Nebulas of pink and purple and greens dance into view, shaping into a familiar form, a Mother and Child before the pillars of Heaven.

A moral code is nothing if the other players do not abide by them.

Gently, her motion comes to a halt as large writhing appendages wrap around her finned legs. She's stunned; the pillars of Heaven approach and truly reveal reality.

I was foolish to think that I was above them for doing so.

Fingers the size of planets outstretch as Hege is set gently into a grey skinned, starlit palm that would dwarf the largest stars. Impossibly huge, and yet scale doesn't seem to matter. Hege dwarfs a nearby swirling gas-giant with many selenium rings spinning in a bright neon thunderstorm.

They care not for the small and lovely things in this existence.

The pillars of eternity draw her through liquid starfields, winged colorful whales twirling through the liquid before swerving off towards a great forest of pink astral weeds.

I will not let them take anymore. I will not lose another to the uncaring tide of this world that the nine wrought.
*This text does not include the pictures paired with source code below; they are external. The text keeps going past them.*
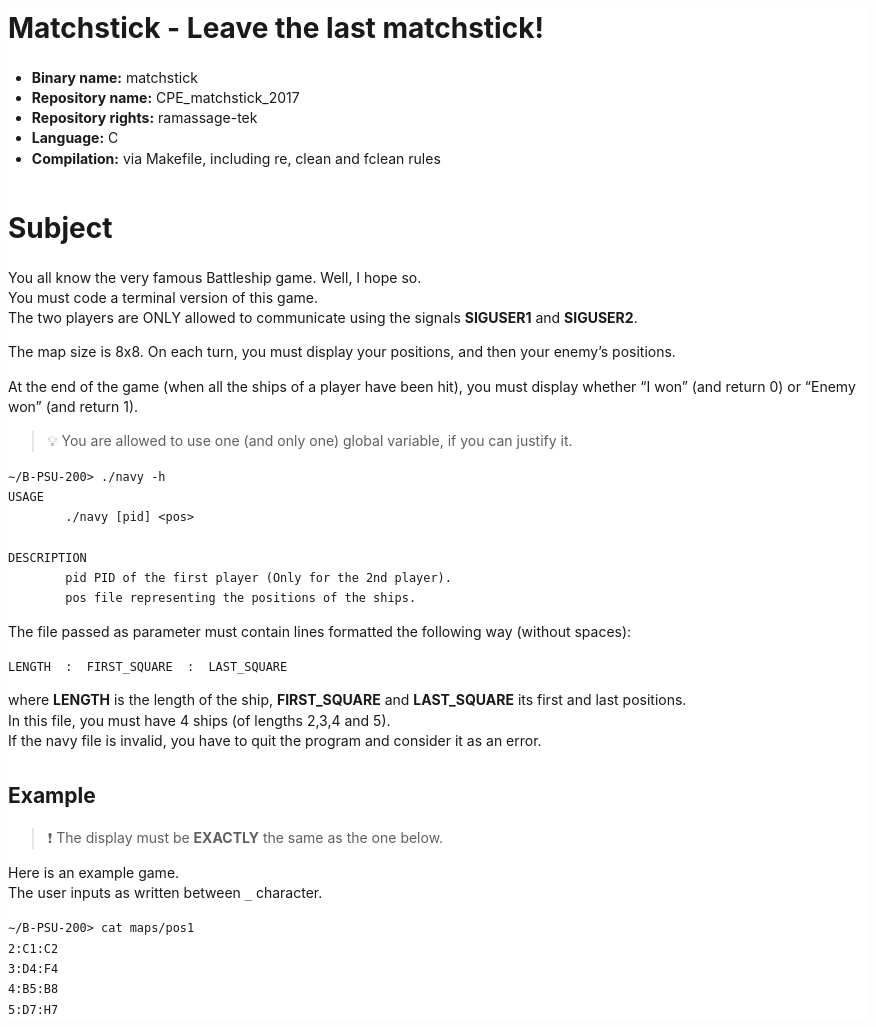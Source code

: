 # Matchstick - Leave the last matchstick!

- **Binary name:** matchstick
- **Repository name:** CPE_matchstick_2017
- **Repository rights:** ramassage-tek
- **Language:** C
- **Compilation:** via Makefile, including re, clean and fclean rules


# Subject

You all know the very famous Battleship game. Well, I hope so.<br />
You must code a terminal version of this game.<br />
The two players are ONLY allowed to communicate using the signals **SIGUSER1** and **SIGUSER2**.

The map size is 8x8. On each turn, you must display your positions, and then your enemy’s positions.

At the end of the game (when all the ships of a player have been hit), you must display whether “I won” (and return 0) or “Enemy won” (and return 1).

> :bulb: You are allowed to use one (and only one) global variable, if you can justify it.

```
∼/B-PSU-200> ./navy -h
USAGE
        ./navy [pid] <pos>

DESCRIPTION
        pid PID of the first player (Only for the 2nd player).
        pos file representing the positions of the ships.
```

The file passed as parameter must contain lines formatted the following way (without spaces):

`LENGTH  :  FIRST_SQUARE  :  LAST_SQUARE`

where **LENGTH** is the length of the ship, **FIRST_SQUARE** and **LAST_SQUARE** its first and last positions.<br />
In this file, you must have 4 ships (of lengths 2,3,4 and 5).<br />
If the navy file is invalid, you have to quit the program and consider it as an error.

## Example

> :exclamation: The display must be **EXACTLY** the same as the one below.

Here is an example game.<br />
The user inputs as written between `_` character.

```
∼/B-PSU-200> cat maps/pos1
2:C1:C2
3:D4:F4
4:B5:B8
5:D7:H7
```
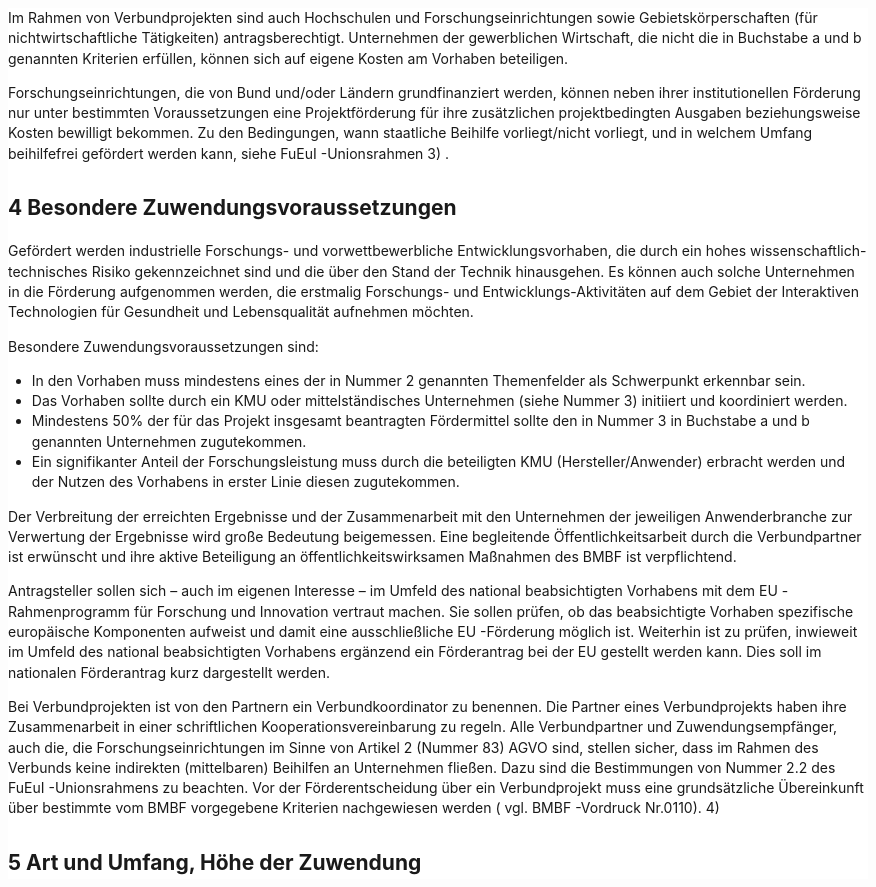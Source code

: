 Im Rahmen von Verbundprojekten sind auch Hochschulen und Forschungseinrichtungen sowie Gebietskörperschaften (für nichtwirtschaftliche Tätigkeiten) antragsberechtigt. Unternehmen der gewerblichen Wirtschaft, die nicht die in Buchstabe a und b genannten Kriterien erfüllen, können sich auf eigene Kosten am Vorhaben beteiligen. 

Forschungseinrichtungen, die von Bund und/oder Ländern grundfinanziert werden, können neben ihrer institutionellen Förderung nur unter bestimmten Voraussetzungen eine Projektförderung für ihre zusätzlichen projektbedingten Ausgaben beziehungsweise Kosten bewilligt bekommen. Zu den Bedingungen, wann staatliche Beihilfe vorliegt/nicht vorliegt, und in welchem Umfang beihilfefrei gefördert werden kann, siehe  FuEuI  -Unionsrahmen  3)  . 

##  4 Besondere Zuwendungsvoraussetzungen 

Gefördert werden industrielle Forschungs- und vorwettbewerbliche Entwicklungsvorhaben, die durch ein hohes wissenschaftlich-technisches Risiko gekennzeichnet sind und die über den Stand der Technik hinausgehen. Es können auch solche Unternehmen in die Förderung aufgenommen werden, die erstmalig Forschungs- und Entwicklungs-Aktivitäten auf dem Gebiet der Interaktiven Technologien für Gesundheit und Lebensqualität aufnehmen möchten. 

Besondere Zuwendungsvoraussetzungen sind: 

  * In den Vorhaben muss mindestens eines der in Nummer 2 genannten Themenfelder als Schwerpunkt erkennbar sein. 
  * Das Vorhaben sollte durch ein  KMU  oder mittelständisches Unternehmen (siehe Nummer 3) initiiert und koordiniert werden. 
  * Mindestens 50% der für das Projekt insgesamt beantragten Fördermittel sollte den in Nummer 3 in Buchstabe a und b genannten Unternehmen zugutekommen. 
  * Ein signifikanter Anteil der Forschungsleistung muss durch die beteiligten  KMU  (Hersteller/Anwender) erbracht werden und der Nutzen des Vorhabens in erster Linie diesen zugutekommen. 



Der Verbreitung der erreichten Ergebnisse und der Zusammenarbeit mit den Unternehmen der jeweiligen Anwenderbranche zur Verwertung der Ergebnisse wird große Bedeutung beigemessen. Eine begleitende Öffentlichkeitsarbeit durch die Verbundpartner ist erwünscht und ihre aktive Beteiligung an öffentlichkeitswirksamen Maßnahmen des  BMBF  ist verpflichtend. 

Antragsteller sollen sich – auch im eigenen Interesse – im Umfeld des national beabsichtigten Vorhabens mit dem  EU  -Rahmenprogramm für Forschung und Innovation vertraut machen. Sie sollen prüfen, ob das beabsichtigte Vorhaben spezifische europäische Komponenten aufweist und damit eine ausschließliche  EU  -Förderung möglich ist. Weiterhin ist zu prüfen, inwieweit im Umfeld des national beabsichtigten Vorhabens ergänzend ein Förderantrag bei der  EU  gestellt werden kann. Dies soll im nationalen Förderantrag kurz dargestellt werden. 

Bei Verbundprojekten ist von den Partnern ein Verbundkoordinator zu benennen. Die Partner eines Verbundprojekts haben ihre Zusammenarbeit in einer schriftlichen Kooperationsvereinbarung zu regeln. Alle Verbundpartner und Zuwendungsempfänger, auch die, die Forschungseinrichtungen im Sinne von Artikel 2 (Nummer 83)  AGVO  sind, stellen sicher, dass im Rahmen des Verbunds keine indirekten (mittelbaren) Beihilfen an Unternehmen fließen. Dazu sind die Bestimmungen von Nummer 2.2 des  FuEuI  -Unionsrahmens zu beachten. Vor der Förderentscheidung über ein Verbundprojekt muss eine grundsätzliche Übereinkunft über bestimmte vom  BMBF  vorgegebene Kriterien nachgewiesen werden (  vgl.  BMBF  -Vordruck Nr.0110).  4) 

##  5 Art und Umfang, Höhe der Zuwendung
Swirling faded teal and blue tattoos dance across the arm as it comes to a halt before an immense figure, trapped between many bent and swirling disks of inwards sucking darkness surrounded by gas. Event horizons leak great horrible black chains, pinning the being in place. Flesh sizzles and burns where the chains wrap.

Child of my heart.

Four terrible yet kind golden orbs regard the cosmically tiny Hege. Scrunched brow and pursed lips turn to compressed shoulders, and wide terror, scooting back in the enormous palm as the Princess attempts to make herself as small as possible. The Entity before her shifts back and forth continuously from a many armed impossibly tall humanoid shape to undulating mass of infinite claws, tentacles, eyes, hearts, and mouths embedded in grey star-tinted flesh, all writhing beneath dark and undulating black chains.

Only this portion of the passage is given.